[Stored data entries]
■ ■ ■ ■ ■ ■ ■

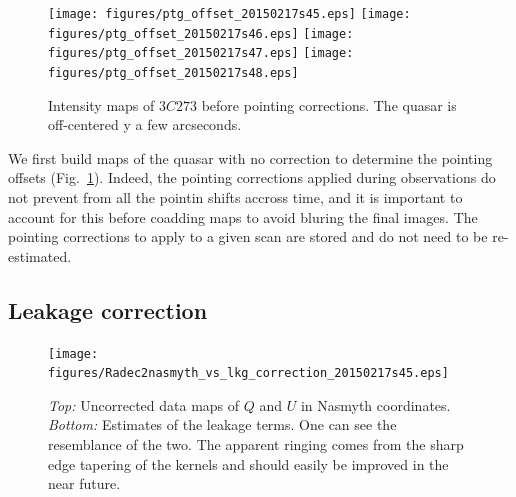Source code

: \documentclass[a4paper,10pt]{article}
\begin{document}
\begin{figure}
\begin{center}
\texttt{[image: figures/ptg\_offset\_20150217s45.eps]}
\texttt{[image: figures/ptg\_offset\_20150217s46.eps]}
\texttt{[image: figures/ptg\_offset\_20150217s47.eps]}
\texttt{[image: figures/ptg\_offset\_20150217s48.eps]}
\caption{Intensity maps of $3C273$ before pointing corrections. The quasar is
  off-centered y a few arcseconds.}
\label{fig:ptg_offsets}
\end{center}
\end{figure}

We first build maps of the quasar with no correction to determine the pointing
offsets (Fig.~\ref{fig:ptg_offsets}). Indeed, the pointing corrections applied during observations do not
prevent from all the pointin shifts accross time, and it is important to account
for this before coadding maps to avoid bluring the final images. The pointing
corrections to apply to a given scan are stored and do not need to be
re-estimated.

\subsection{Leakage correction}

\begin{figure}
\begin{center}
\texttt{[image: figures/Radec2nasmyth\_vs\_lkg\_correction\_20150217s45.eps]}
\caption{\emph{Top:} Uncorrected data maps of $Q$ and $U$ in Nasmyth
  coordinates. \emph{Bottom:} Estimates of the leakage terms. One can see the
  resemblance of the two. The apparent ringing comes from the sharp edge
  tapering of the kernels and should easily be improved in the near future.}
\label{fig:data_vs_lkg}
\end{center}
\end{figure}
\end{document}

■ ■ ■ ■ ■ ■ ■

# [Problem statement]
In the entries above, find each line that includes the string "corrections" and copy it.

# [Response area]
\caption{Intensity maps of $3C273$ before pointing corrections. The quasar is
offsets (Fig.~\ref{fig:ptg_offsets}). Indeed, the pointing corrections applied during observations do not
corrections to apply to a given scan are stored and do not need to be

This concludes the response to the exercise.